YOUR GOAL
Take every line containing "methods" out of the records.
***
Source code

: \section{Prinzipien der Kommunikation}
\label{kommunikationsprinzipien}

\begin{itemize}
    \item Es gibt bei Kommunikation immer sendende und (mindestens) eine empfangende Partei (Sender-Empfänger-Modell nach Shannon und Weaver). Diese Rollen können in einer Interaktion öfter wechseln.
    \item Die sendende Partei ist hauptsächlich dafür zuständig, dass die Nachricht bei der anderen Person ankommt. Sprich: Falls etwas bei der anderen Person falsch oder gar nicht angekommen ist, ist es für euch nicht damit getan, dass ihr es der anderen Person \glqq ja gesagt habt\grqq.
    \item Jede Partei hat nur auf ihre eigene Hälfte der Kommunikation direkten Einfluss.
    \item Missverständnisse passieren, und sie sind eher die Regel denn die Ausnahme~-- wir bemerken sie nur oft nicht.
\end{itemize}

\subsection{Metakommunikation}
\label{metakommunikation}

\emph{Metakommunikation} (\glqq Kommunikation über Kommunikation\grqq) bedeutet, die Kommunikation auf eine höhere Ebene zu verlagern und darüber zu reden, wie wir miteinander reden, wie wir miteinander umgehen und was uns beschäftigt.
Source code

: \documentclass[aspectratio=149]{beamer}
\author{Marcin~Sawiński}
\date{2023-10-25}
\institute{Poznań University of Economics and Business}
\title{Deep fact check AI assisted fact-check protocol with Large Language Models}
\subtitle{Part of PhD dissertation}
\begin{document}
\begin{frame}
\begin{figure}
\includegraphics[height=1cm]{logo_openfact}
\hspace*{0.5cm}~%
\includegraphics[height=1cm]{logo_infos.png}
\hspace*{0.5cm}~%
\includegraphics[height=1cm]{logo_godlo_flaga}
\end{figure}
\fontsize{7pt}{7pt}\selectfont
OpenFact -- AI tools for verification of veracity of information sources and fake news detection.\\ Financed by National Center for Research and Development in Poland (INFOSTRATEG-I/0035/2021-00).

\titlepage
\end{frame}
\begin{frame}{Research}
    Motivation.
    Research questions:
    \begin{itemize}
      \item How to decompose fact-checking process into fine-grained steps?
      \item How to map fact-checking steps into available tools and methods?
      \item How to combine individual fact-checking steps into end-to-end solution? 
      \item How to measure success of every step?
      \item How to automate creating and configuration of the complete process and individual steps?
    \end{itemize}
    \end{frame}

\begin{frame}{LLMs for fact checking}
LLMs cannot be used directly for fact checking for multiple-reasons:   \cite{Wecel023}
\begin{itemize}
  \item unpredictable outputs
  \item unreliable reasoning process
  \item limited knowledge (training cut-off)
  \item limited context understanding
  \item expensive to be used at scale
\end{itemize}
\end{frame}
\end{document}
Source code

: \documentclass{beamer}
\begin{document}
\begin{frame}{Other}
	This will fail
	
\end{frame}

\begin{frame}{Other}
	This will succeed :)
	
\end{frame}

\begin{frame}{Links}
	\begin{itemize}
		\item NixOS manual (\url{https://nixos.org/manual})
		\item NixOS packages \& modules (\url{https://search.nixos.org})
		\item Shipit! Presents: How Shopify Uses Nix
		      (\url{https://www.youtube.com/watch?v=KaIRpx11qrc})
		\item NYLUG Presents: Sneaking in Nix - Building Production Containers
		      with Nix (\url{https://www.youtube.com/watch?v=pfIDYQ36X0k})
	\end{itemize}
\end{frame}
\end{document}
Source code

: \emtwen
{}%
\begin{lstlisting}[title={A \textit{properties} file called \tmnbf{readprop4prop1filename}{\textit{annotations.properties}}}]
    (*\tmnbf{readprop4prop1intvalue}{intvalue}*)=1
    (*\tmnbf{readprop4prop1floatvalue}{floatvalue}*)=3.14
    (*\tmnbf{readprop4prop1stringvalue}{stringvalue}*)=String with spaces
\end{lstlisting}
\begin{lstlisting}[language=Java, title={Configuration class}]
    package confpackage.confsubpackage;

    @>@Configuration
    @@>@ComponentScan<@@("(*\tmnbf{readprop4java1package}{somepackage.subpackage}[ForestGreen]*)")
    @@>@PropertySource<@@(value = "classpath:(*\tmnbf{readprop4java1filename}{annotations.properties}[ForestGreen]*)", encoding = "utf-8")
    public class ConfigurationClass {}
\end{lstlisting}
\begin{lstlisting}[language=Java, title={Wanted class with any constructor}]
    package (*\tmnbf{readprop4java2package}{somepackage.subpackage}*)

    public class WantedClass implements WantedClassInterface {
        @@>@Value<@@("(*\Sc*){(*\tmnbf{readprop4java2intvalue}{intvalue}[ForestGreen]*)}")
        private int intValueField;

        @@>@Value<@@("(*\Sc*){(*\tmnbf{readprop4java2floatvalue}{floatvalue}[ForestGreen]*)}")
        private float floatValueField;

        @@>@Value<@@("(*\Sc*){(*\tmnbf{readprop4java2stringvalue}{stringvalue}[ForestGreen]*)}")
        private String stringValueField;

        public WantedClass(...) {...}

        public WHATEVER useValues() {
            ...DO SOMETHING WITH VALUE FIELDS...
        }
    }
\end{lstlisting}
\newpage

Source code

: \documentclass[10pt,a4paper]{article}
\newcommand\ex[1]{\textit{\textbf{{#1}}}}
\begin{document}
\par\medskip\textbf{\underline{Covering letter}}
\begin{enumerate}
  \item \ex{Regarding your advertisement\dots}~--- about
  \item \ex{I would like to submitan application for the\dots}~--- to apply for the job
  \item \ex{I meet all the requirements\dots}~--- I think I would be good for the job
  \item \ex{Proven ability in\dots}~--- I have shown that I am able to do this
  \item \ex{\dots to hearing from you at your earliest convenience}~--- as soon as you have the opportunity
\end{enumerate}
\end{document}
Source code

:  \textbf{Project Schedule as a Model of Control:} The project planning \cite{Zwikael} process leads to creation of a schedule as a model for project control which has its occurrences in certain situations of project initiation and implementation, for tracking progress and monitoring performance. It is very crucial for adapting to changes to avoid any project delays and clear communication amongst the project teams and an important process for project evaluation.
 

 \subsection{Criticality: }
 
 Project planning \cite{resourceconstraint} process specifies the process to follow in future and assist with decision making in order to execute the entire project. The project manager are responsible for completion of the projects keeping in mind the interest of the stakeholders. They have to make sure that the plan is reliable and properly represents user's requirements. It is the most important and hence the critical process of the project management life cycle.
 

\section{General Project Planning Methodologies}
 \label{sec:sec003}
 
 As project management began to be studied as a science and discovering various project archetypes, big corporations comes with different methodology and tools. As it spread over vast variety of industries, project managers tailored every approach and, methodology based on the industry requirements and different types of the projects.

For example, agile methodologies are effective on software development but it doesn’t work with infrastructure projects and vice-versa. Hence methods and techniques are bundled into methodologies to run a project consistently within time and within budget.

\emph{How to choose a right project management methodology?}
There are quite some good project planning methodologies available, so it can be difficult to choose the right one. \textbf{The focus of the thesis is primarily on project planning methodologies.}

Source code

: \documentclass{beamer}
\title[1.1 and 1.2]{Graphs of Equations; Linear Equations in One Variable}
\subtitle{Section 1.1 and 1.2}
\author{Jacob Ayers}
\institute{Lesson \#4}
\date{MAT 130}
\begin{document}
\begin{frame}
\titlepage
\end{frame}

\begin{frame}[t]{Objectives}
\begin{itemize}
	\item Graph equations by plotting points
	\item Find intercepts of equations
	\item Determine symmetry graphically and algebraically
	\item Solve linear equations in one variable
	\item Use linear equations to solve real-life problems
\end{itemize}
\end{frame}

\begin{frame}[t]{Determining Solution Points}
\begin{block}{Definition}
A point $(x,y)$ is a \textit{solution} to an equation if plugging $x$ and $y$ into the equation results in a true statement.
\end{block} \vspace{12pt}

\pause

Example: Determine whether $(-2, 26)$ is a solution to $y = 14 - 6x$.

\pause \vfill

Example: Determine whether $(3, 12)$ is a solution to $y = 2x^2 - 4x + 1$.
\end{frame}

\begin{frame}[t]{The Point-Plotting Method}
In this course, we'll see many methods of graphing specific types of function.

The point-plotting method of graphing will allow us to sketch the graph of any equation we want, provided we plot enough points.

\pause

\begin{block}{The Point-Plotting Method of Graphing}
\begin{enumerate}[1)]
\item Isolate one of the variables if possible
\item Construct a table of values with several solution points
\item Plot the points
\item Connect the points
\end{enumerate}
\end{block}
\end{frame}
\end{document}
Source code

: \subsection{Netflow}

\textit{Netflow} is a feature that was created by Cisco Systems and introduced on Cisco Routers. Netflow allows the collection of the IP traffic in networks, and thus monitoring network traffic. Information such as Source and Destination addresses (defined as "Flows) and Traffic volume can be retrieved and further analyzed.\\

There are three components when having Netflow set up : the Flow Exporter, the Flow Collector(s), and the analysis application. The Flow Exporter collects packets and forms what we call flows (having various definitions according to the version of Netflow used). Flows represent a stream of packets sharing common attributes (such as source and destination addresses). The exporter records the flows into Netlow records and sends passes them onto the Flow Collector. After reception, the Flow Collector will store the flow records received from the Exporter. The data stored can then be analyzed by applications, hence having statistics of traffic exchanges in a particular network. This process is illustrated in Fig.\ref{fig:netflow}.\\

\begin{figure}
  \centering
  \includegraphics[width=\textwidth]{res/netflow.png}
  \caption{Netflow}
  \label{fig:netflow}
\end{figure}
***
RESPONSE BOX
      \item How to map fact-checking steps into available tools and methods?
For example, agile methodologies are effective on software development but it doesn’t work with infrastructure projects and vice-versa. Hence methods and techniques are bundled into methodologies to run a project consistently within time and within budget.
In this course, we'll see many methods of graphing specific types of function.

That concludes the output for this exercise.